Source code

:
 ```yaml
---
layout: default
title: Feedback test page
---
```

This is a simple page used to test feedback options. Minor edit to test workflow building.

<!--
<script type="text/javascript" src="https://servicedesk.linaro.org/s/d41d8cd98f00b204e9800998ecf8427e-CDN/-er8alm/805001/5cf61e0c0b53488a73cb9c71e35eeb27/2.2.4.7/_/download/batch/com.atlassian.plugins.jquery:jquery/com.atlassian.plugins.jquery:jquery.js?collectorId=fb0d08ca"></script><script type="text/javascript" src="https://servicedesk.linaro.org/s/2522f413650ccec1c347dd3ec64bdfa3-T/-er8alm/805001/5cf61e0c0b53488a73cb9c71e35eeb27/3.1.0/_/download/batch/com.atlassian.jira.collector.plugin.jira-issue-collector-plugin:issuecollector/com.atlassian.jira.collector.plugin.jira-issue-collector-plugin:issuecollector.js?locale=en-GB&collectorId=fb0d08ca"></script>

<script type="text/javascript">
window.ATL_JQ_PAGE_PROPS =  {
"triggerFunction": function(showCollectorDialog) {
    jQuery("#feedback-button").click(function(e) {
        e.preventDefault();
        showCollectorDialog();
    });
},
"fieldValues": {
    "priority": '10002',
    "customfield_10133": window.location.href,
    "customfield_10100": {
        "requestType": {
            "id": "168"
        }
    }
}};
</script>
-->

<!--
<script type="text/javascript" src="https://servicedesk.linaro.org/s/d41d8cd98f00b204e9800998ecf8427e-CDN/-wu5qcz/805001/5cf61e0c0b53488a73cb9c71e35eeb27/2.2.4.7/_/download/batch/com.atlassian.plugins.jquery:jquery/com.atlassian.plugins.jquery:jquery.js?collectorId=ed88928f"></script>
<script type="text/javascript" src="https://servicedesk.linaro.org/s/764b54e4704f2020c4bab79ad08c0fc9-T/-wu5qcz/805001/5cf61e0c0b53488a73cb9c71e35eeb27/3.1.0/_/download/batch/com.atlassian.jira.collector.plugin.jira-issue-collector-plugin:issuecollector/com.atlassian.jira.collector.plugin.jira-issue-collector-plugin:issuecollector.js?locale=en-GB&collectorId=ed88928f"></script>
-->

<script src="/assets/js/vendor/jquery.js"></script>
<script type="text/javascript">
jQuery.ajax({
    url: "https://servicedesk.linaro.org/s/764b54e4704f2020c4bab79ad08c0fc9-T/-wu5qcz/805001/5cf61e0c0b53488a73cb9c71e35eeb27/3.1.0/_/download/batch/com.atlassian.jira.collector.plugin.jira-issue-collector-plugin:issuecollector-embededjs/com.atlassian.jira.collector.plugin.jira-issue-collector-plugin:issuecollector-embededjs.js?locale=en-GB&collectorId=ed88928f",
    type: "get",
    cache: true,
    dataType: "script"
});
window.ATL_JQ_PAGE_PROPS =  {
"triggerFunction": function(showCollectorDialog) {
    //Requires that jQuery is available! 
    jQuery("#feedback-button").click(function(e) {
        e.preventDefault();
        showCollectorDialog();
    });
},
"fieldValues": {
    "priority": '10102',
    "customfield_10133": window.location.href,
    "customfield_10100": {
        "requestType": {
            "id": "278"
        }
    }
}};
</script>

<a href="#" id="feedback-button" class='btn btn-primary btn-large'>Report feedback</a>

##########

PROBLEM DETAILS ::
Could you return all the data above exactly as it appears?

OUTPUT ::
Source code

:
 ```yaml
---
layout: default
title: Feedback test page
---
```

This is a simple page used to test feedback options. Minor edit to test workflow building.

<!--
<script type="text/javascript" src="https://servicedesk.linaro.org/s/d41d8cd98f00b204e9800998ecf8427e-CDN/-er8alm/805001/5cf61e0c0b53488a73cb9c71e35eeb27/2.2.4.7/_/download/batch/com.atlassian.plugins.jquery:jquery/com.atlassian.plugins.jquery:jquery.js?collectorId=fb0d08ca"></script><script type="text/javascript" src="https://servicedesk.linaro.org/s/2522f413650ccec1c347dd3ec64bdfa3-T/-er8alm/805001/5cf61e0c0b53488a73cb9c71e35eeb27/3.1.0/_/download/batch/com.atlassian.jira.collector.plugin.jira-issue-collector-plugin:issuecollector/com.atlassian.jira.collector.plugin.jira-issue-collector-plugin:issuecollector.js?locale=en-GB&collectorId=fb0d08ca"></script>

<script type="text/javascript">
window.ATL_JQ_PAGE_PROPS =  {
"triggerFunction": function(showCollectorDialog) {
    jQuery("#feedback-button").click(function(e) {
        e.preventDefault();
        showCollectorDialog();
    });
},
"fieldValues": {
    "priority": '10002',
    "customfield_10133": window.location.href,
    "customfield_10100": {
        "requestType": {
            "id": "168"
        }
    }
}};
</script>
-->

<!--
<script type="text/javascript" src="https://servicedesk.linaro.org/s/d41d8cd98f00b204e9800998ecf8427e-CDN/-wu5qcz/805001/5cf61e0c0b53488a73cb9c71e35eeb27/2.2.4.7/_/download/batch/com.atlassian.plugins.jquery:jquery/com.atlassian.plugins.jquery:jquery.js?collectorId=ed88928f"></script>
<script type="text/javascript" src="https://servicedesk.linaro.org/s/764b54e4704f2020c4bab79ad08c0fc9-T/-wu5qcz/805001/5cf61e0c0b53488a73cb9c71e35eeb27/3.1.0/_/download/batch/com.atlassian.jira.collector.plugin.jira-issue-collector-plugin:issuecollector/com.atlassian.jira.collector.plugin.jira-issue-collector-plugin:issuecollector.js?locale=en-GB&collectorId=ed88928f"></script>
-->

<script src="/assets/js/vendor/jquery.js"></script>
<script type="text/javascript">
jQuery.ajax({
    url: "https://servicedesk.linaro.org/s/764b54e4704f2020c4bab79ad08c0fc9-T/-wu5qcz/805001/5cf61e0c0b53488a73cb9c71e35eeb27/3.1.0/_/download/batch/com.atlassian.jira.collector.plugin.jira-issue-collector-plugin:issuecollector-embededjs/com.atlassian.jira.collector.plugin.jira-issue-collector-plugin:issuecollector-embededjs.js?locale=en-GB&collectorId=ed88928f",
    type: "get",
    cache: true,
    dataType: "script"
});
window.ATL_JQ_PAGE_PROPS =  {
"triggerFunction": function(showCollectorDialog) {
    //Requires that jQuery is available! 
    jQuery("#feedback-button").click(function(e) {
        e.preventDefault();
        showCollectorDialog();
    });
},
"fieldValues": {
    "priority": '10102',
    "customfield_10133": window.location.href,
    "customfield_10100": {
        "requestType": {
            "id": "278"
        }
    }
}};
</script>

<a href="#" id="feedback-button" class='btn btn-primary btn-large'>Report feedback</a>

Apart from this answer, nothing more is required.